[Input data Boundary: Start]

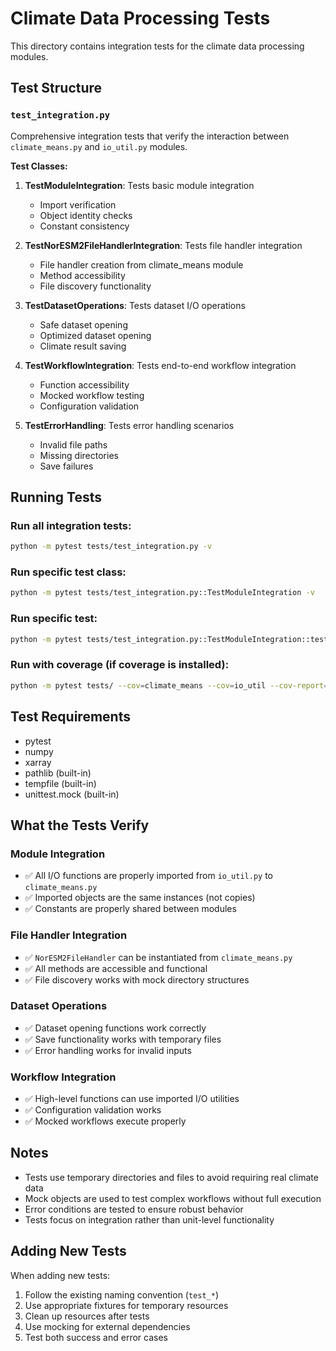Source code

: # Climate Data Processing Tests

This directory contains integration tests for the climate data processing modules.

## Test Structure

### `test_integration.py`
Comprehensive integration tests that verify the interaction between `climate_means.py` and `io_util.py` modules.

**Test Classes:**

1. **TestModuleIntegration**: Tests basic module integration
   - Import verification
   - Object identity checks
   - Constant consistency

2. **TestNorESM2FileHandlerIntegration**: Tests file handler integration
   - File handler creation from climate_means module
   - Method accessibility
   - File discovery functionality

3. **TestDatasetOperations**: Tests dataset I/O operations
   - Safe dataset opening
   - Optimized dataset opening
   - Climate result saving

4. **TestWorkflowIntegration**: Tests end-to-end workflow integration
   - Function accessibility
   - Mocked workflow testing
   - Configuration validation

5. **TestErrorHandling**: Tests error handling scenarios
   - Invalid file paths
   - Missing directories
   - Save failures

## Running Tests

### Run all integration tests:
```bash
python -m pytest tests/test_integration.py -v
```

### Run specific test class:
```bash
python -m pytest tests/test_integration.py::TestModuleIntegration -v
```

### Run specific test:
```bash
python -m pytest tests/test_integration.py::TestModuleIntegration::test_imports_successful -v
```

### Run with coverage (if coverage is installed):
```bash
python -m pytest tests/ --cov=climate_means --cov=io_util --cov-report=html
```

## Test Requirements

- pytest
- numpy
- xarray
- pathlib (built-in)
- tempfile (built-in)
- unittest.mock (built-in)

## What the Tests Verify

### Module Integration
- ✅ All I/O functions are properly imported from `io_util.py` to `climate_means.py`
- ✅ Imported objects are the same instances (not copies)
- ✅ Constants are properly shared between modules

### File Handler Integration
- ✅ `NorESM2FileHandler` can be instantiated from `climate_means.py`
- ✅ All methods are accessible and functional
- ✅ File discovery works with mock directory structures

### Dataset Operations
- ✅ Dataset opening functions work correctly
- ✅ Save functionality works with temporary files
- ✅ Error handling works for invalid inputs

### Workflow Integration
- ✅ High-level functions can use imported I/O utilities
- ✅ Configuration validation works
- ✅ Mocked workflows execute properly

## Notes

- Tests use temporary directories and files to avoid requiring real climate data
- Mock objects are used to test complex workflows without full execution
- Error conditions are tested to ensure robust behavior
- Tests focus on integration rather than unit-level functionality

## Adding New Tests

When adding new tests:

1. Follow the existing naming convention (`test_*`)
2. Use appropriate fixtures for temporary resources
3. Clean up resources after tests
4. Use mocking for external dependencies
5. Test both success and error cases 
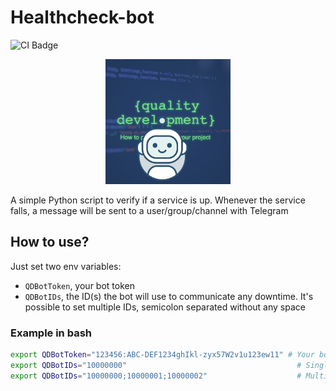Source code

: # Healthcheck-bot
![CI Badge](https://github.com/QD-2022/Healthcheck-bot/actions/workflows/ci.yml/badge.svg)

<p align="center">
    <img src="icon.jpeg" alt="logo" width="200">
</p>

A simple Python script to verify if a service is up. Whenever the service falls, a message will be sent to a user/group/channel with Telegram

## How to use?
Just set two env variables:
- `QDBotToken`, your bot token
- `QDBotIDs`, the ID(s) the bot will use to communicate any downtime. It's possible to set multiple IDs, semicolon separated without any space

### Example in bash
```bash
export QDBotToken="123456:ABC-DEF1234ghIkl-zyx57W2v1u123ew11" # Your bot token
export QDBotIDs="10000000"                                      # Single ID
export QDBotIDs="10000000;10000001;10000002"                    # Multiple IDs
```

[Input data Boundary: End]

• What needs to be done: Set down word for word the lines from the opening of the entries above through the line that contains "- Constant consistency", and omit every picture.

• The answer:
Source code

: # Climate Data Processing Tests

This directory contains integration tests for the climate data processing modules.

## Test Structure

### `test_integration.py`
Comprehensive integration tests that verify the interaction between `climate_means.py` and `io_util.py` modules.

**Test Classes:**

1. **TestModuleIntegration**: Tests basic module integration
   - Import verification
   - Object identity checks
   - Constant consistency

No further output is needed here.